L’exploitation de l’ex-Petit Train Bleu qui est devenu les Grands Trains du Sénégal (GTS) est dans le schéma institutionnel considéré comme l’opérateur public de transport voyageur. Dans ses missions, il pourrait peut-être éventuellement, quand il aura rempli le rôle transport voyageur convenablement et de manière sécurisée, collaborer avec la Société Nationale des Chemins de Fer (SNCF) pour commencer à faire le transport de fret pour améliorer ces recettes et devenir de plus en plus compétitif. Pour l’instant, il est limité entre Thiès et Tivaouane. Dans deux ans, on pourra également réparer les rails pour aller à Kébémer et éventuellement à Louga. Et progressivement, à l’avenir, reconstruire les rails jusqu’à Saint-Louis pour le bonheur des populations.

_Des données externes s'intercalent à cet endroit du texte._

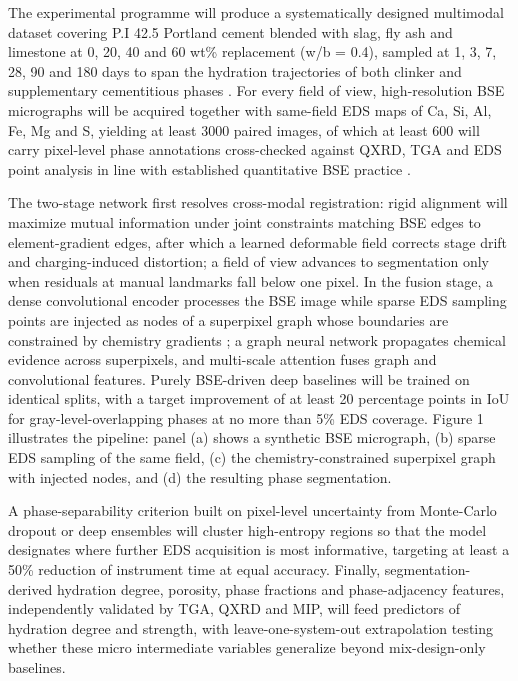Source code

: \documentclass[11pt,a4paper]{article}
\begin{document}
The experimental programme will produce a systematically designed multimodal dataset covering P.I 42.5 Portland cement blended with slag, fly ash and limestone at 0, 20, 40 and 60 wt\% replacement (w/b = 0.4), sampled at 1, 3, 7, 28, 90 and 180 days to span the hydration trajectories of both clinker and supplementary cementitious phases \citep{lothenbach2011,juenger2015}. For every field of view, high-resolution BSE micrographs will be acquired together with same-field EDS maps of Ca, Si, Al, Fe, Mg and S, yielding at least 3000 paired images, of which at least 600 will carry pixel-level phase annotations cross-checked against QXRD, TGA and EDS point analysis in line with established quantitative BSE practice \citep{scrivener2004}.

The two-stage network first resolves cross-modal registration: rigid alignment will maximize mutual information \citep{maes1997} under joint constraints matching BSE edges to element-gradient edges, after which a learned deformable field corrects stage drift and charging-induced distortion; a field of view advances to segmentation only when residuals at manual landmarks fall below one pixel. In the fusion stage, a dense convolutional encoder processes the BSE image while sparse EDS sampling points are injected as nodes of a superpixel graph whose boundaries are constrained by chemistry gradients \citep{achanta2012}; a graph neural network propagates chemical evidence across superpixels, and multi-scale attention fuses graph and convolutional features. Purely BSE-driven deep baselines \citep{ronneberger2015,long2015} will be trained on identical splits, with a target improvement of at least 20 percentage points in IoU for gray-level-overlapping phases at no more than 5\% EDS coverage. Figure 1 illustrates the pipeline: panel (a) shows a synthetic BSE micrograph, (b) sparse EDS sampling of the same field, (c) the chemistry-constrained superpixel graph with injected nodes, and (d) the resulting phase segmentation.

A phase-separability criterion built on pixel-level uncertainty from Monte-Carlo dropout or deep ensembles will cluster high-entropy regions so that the model designates where further EDS acquisition is most informative, targeting at least a 50\% reduction of instrument time at equal accuracy. Finally, segmentation-derived hydration degree, porosity, phase fractions and phase-adjacency features, independently validated by TGA, QXRD and MIP, will feed predictors of hydration degree and strength, with leave-one-system-out extrapolation testing whether these micro intermediate variables generalize beyond mix-design-only baselines.
\end{document}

Comment avez-vous vécu les récentes manifestations ?
Ces évènements m’ont surpris à tout point de vue. D’abord, c’est un visage du Sénégal que l’on n’attendait pas. Deuxièmement, nous avons pu constater à travers le Sénégal qu’il y a eu beaucoup de réalisations. Aujourd’hui, quoi qu’on dise, le Sénégal est considéré comme l’un des pays qui fasse le plus d’efforts en Afrique de l’Ouest. Je pense que de ce point de vue, on peut considérer que ce sont des choses inattendues.
C’est la énième prorogation de vos mandats d’élus locaux. Est-ce que vous n’avez pas perdu votre légitimité ?
Je pense qu’en tant que maire, ce n’est pas une chose qui est arrivée dans des conditions voulues. D’abord, le premier report était lié à une situation de concertation. Au terme de cette consultation, la pandémie est venue tout bouleverser. Il y a eu des discussions de fond avec la société civile et les différentes parties prenantes. Toutes les parties sont d'accord pour cette prorogation. En termes de légitimité, il faut dire qu’il n’y a pas beaucoup de problèmes. La légitimité, c’est le consensus. De notre côté, nous sommes très pressés que ces élections se fassent et qu’on puisse redémarrer avec des équipes encore engagées. Le message que je lance aux prochains candidats aux mairies est que les responsabilités ont encore augmenté et il nous faut des maires très engagés pour être le relais définitif de l’Etat central.
Etes-vous candidat à votre propre succession à la mairie ou candidat au Conseil départemental de koungheul ?
C’est très tôt de dire qu’on est candidat. Je suis très concentré sur les projets qui sont en cours dans ma commune. Le moment venu, la population va juger si je vais être candidat ou pas.